More building companies to ‘topple over’, as display home giant Metricon sheds staff to survive
- on Aug 03, 2022
One of the nation’s most prominent builders is set to shed almost a tenth of its workforce, as concerns mount about Australia’s construction industry.
Metricon was forced to defend itself against insolvency rumours just a few months ago.
The company has now told its roughly 2,500-person workforce that it is restructuring.
The move will impact 9 per cent of its workforce.
That works out to more than 200 jobs.
Most of the roles that will go are not in building or construction itself, but in front-of-house jobs like sales and marketing.
In a statement, Metricon’s acting chief executive Peter Langfelder said the company was contracted to build 6,000 homes.
“We are working to restructure our front end of the business given the current climate and the need to move forward more efficiently,” he said.
Australia’s commercial and residential construction industry is currently grappling with a post-boom hangover.
Incentives such as HomeBuilder during the pandemic saw at least 130,000 new homes or renovations subsidised by the federal government stimulus program.
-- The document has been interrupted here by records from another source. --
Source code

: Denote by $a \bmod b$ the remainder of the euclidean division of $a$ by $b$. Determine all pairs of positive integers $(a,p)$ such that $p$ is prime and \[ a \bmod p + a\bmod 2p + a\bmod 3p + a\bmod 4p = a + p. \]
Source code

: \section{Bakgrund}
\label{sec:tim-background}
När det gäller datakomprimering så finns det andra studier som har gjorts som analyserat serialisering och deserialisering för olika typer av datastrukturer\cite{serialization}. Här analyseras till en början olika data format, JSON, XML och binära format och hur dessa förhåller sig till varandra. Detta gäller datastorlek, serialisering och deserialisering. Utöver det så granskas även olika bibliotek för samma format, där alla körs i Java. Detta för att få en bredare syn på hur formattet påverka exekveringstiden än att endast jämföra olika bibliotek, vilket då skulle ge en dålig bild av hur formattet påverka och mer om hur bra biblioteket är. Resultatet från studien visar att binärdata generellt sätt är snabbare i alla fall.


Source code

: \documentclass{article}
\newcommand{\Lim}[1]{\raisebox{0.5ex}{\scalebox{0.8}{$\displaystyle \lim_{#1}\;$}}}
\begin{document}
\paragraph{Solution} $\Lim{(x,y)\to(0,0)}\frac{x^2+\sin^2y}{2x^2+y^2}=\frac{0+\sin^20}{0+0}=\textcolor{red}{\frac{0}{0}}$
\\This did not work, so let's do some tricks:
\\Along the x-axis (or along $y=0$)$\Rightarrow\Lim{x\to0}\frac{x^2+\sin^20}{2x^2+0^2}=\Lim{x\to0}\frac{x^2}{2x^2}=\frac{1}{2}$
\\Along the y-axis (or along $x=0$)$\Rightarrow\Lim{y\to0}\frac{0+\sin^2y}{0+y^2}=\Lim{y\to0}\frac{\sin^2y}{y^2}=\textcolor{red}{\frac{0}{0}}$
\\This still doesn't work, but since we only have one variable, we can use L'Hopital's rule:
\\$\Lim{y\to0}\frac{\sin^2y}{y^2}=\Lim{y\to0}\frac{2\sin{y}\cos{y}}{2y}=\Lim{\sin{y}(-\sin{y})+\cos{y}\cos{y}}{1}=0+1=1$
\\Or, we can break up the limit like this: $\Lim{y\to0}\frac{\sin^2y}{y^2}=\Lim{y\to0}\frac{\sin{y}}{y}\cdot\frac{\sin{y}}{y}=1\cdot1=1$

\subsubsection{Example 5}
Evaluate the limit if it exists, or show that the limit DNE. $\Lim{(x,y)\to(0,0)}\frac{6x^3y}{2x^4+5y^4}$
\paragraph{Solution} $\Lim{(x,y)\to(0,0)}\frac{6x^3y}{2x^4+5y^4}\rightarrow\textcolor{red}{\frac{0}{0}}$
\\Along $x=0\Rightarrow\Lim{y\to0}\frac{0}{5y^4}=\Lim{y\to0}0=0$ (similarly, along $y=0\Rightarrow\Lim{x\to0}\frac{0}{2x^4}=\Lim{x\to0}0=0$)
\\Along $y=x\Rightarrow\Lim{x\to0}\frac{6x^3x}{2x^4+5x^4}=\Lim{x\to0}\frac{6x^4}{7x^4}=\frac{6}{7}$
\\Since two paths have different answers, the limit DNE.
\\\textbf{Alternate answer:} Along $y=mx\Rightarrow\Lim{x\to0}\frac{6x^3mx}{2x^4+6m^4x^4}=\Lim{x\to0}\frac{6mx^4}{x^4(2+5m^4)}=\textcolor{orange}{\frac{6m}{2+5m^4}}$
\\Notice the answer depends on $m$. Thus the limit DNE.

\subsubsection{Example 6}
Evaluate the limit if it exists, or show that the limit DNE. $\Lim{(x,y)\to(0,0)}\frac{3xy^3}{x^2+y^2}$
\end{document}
At the same time, the industry has been grappling with soaring inflation or price hikes on a range of crucial materials, including timber, flooring and even toilets.
That’s collided head-on with staff shortages to build new homes, which wasn’t helped by the east coast floods which soaked up many construction and trades workers for rebuilds and repairs.
This year, a long list of building companies, including Previum, Condev and ProBuild, have collapsed.
BIS Oxford Economics senior economist Maree Kilroy told ABC News that Metricon’s restructure was expected in the current climate.
“I’m not surprised,” Ms Kilroy said.
“Home builders are having their margins squeezed.
“And we expect the build costs to remain elevated for another 12 months.
“Already the construction sector as a segment of the total economy for administrations has increased a lot over the last two years.”
Fresh ABS data came out on Monday on approvals for new home builds and loans towards them.
Ms Kilroy’s analysis found that house approvals are now flat and back to pre-pandemic levels.
While there are still homes to be built that were sought during the HomeBuilder boom, once that work is completed, there may not be enough fresh work on the horizon for many companies.
The issue collides head-on with rising interest rates, which impact consumer sentiment and the ability of Australians to take out loans to build new homes or renovate their properties.
On Monday the Reserve Bank of Australia hiked the cash rate again by 0.5 per cent to 1.85 per cent.
“Pinched household budgets, deteriorating credit availability, rising build costs and lengthy delays are set to further drag on new home demand over the next 12 months,” Ms Kilroy said.
“This is on top of a higher assumed dropout rate for projects, with a significantly greater share of approved dwelling not making their way to completion.
“The squeeze on margins felt by home builders will likely lead to more builders toppling over, especially less capitalised small to medium sized operators.”
Metricon’s Peter Langfelder pointed toward skills shortages and supply constraints as reasons behind the job losses.
“With the current headwinds buffeting the industry, specifically labour costs due to competition for skills, combined with present global materials cost hikes and with our very strong existing pipeline of work, we need to carefully balance the pipeline of new builds with the construction side of the business,” he said.
“Our future construction pipeline shows no sign of slowing with more than 6,000 site starts scheduled for 2023.”
In May, when the rumours about Metricon’s insolvency were in the media, the company met with the Victorian government.
Some of the rumours were sparked by the death of Metricon chief executive and founder Mario Biasin.
The company soon after landed a new financing deal, including getting $30 million off its shareholders.